Debt financing stagnates

 


With the drop in equity venture funding for startups, investors anticipated an uptick in debt funding. However, due to the rising interest rates and fallout of prominent debt lender Silicon Valley Bank (SVB), debt funding raised by U.S.-based startups has averaged $5.5B in the past few quarters. The average value is half the nearly $11B debt capital allocated to startups in Q2 2022, just as the venture funding slump started. Startups in the U.S. availed debt financing worth $5.8B in Q3 2022, $6.0B in Q4 2022, and $5.3B in Q1 2023. In the current quarter to date, U.S. startups have availed debt funding worth $4.2B. While debt funding stagnated in the first quarter, such financings are picking up pace and will increase as the year progresses. 
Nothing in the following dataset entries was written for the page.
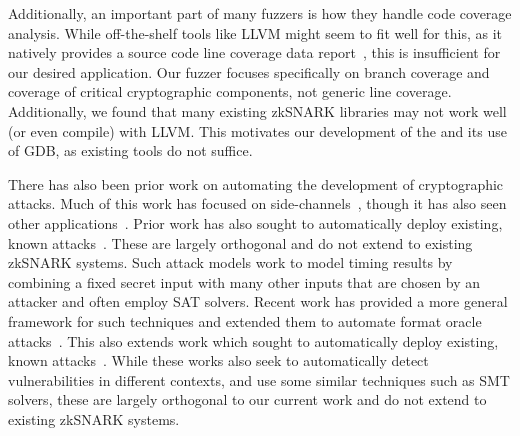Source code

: 

Additionally, an important part of many fuzzers is how they handle code coverage analysis.
While off-the-shelf tools like LLVM might seem to fit well for this, as it natively provides a source code line coverage data report~\cite{llvmcoverage}, this is insufficient for our desired application.  Our fuzzer focuses specifically on branch coverage and coverage of critical cryptographic components, not generic line coverage.  Additionally, we found that many existing zkSNARK libraries may not work well (or even compile) with LLVM.  This motivates our development of the \branchmodel and its use of GDB, as existing tools do not suffice.

There has also been prior work on automating the development of cryptographic attacks. Much of this work has focused on side-channels~\cite{phan2017synthesis,pasareanu2016multi,bang2018online}, though it has also seen other applications~\cite{beck2020automating}. Prior work has also sought to automatically deploy existing, known attacks~\cite{kupser2015break}.
These are largely orthogonal and do not extend to existing zkSNARK systems.
Such attack models work to model timing results by combining a fixed secret input with many other inputs that are chosen by an attacker and often employ SAT solvers.
Recent work has provided a more general framework for such techniques and extended them to automate format oracle attacks~\cite{beck2020automating}.
This also extends work which sought to automatically deploy existing, known attacks~\cite{kupser2015break}.  While these works also seek to automatically detect vulnerabilities in different contexts, and use some similar techniques such as SMT solvers, these are largely orthogonal to our current work and do not extend to existing zkSNARK systems.

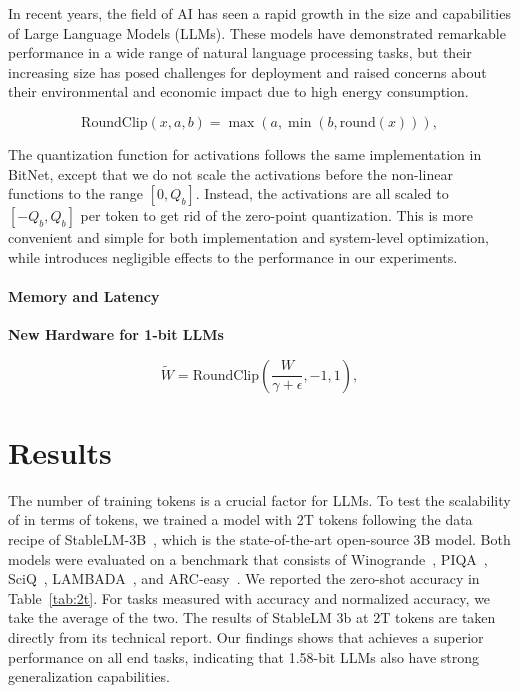 In recent years, the field of AI has seen a rapid growth in the size and capabilities of Large Language Models (LLMs). These models have demonstrated remarkable performance in a wide range of natural language processing tasks, but their increasing size has posed challenges for deployment and raised concerns about their environmental and economic impact due to high energy consumption. 

\begin{equation}
    \mathrm{RoundClip}(x, a, b) = \max(a, \min(b, \mathrm{round}(x))),
\end{equation}

The quantization function for activations follows the same implementation in BitNet, except that we do not scale the activations before the non-linear functions to the range $[0, Q_b]$. Instead, the activations are all scaled to $[-Q_b, Q_b]$ per token to get rid of the zero-point quantization. This is more convenient and simple for both implementation and system-level optimization, while introduces negligible effects to the performance in our experiments.

\paragraph{Memory and Latency}

\textbf{New Hardware for 1-bit LLMs}

\begin{equation}
    \widetilde{W} = \mathrm{RoundClip}(\frac{W}{\gamma + \epsilon}, -1, 1),
\end{equation}

\section{Results}

The number of training tokens is a crucial factor for LLMs. To test the scalability of  in terms of tokens, we trained a  model with 2T tokens following the data recipe of StableLM-3B~\cite{StableLM-3B-4E1T}, which is the state-of-the-art open-source 3B model. Both models were evaluated on a benchmark that consists of Winogrande~\cite{winoGrande}, PIQA~\cite{piqa}, SciQ~\cite{sciq}, LAMBADA~\cite{lambada}, and ARC-easy~\cite{arc}. We reported the zero-shot accuracy in Table~\ref{tab:2t}. For tasks measured with accuracy and normalized accuracy, we take the average of the two. The results of StableLM 3b at 2T tokens are taken directly from its technical report. Our findings shows that  achieves a superior performance on all end tasks, indicating that 1.58-bit LLMs also have strong generalization capabilities.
"Later-stage software companies are increasingly turning to credit and structured debt solutions to continue to drive growth and play offense pending a broader market recovery and the IPO market reopening," said David Flannery, a senior managing director and president at Vista Credit Partners. During the first half of this year, Vista has provided more than $500M in debt to startups, including Fivetran, Arcadia, Demandbase, and Deepwatch. Flannery adds that Vista has witnessed record credit deployment so far this year.

Last week, Fivetran availed a $125M delayed-draw term loan facility from Vista. The new funding arrangement is set up so that Fivetran receives cash in stages at regular periods. Fivetran's CEO, George Fraser, referred to the loan as an insurance policy to avoid being driven "into a corner" the next year or the year after. In 2021, the company raised $565M in equity funding at a $5.6B valuation. Fivetran turned to debt funding as the IPO market remained closed and the firm was unsure about the valuation multiple it could receive at an equity round. 

In addition to Fivetran, fintech startup Tipalti and e-commerce financier 8fig secured credit facilities worth $150M and $100M, respectively. Tipalti availed the credit facility from JPMorgan Chase Bank and venture debt firm Hercules Capital, whereas 8fig raised the debt from Koch Disruptive Technologies and SVB, now a division of First Citizens Bank.  

The collapse of SVB in March earlier this year significantly changed the venture debt landscape. Of the $74B worth of loans on its books, 20% was allocated to startups as venture debt. "Silicon Valley Bank was the most prolific financing partner to the growth ecosystem, and the full impact of its failure on the broader technology and financial markets remains unknown," said Flannery. After the downfall of SVB, several other banks realized the importance of alternative financing. SVB's competitors, including HSBC, Stifel, MUFG, Moelis & Co, and JPMorgan Chase, scooped up executives from the struggling bank to bolster their venture debt divisions. 

Blackstone hopes to lend startups $2B in venture debt over the next few years. Meanwhile, KKR is also in the process of establishing its venture debt division. Last week, Mars Growth Capital, a joint venture between Japanese bank Mitsubishi UFJ Financial Group (MUFG) and Israeli financial firm Liquidity Capital, launched two new venture debt funds worth $400M.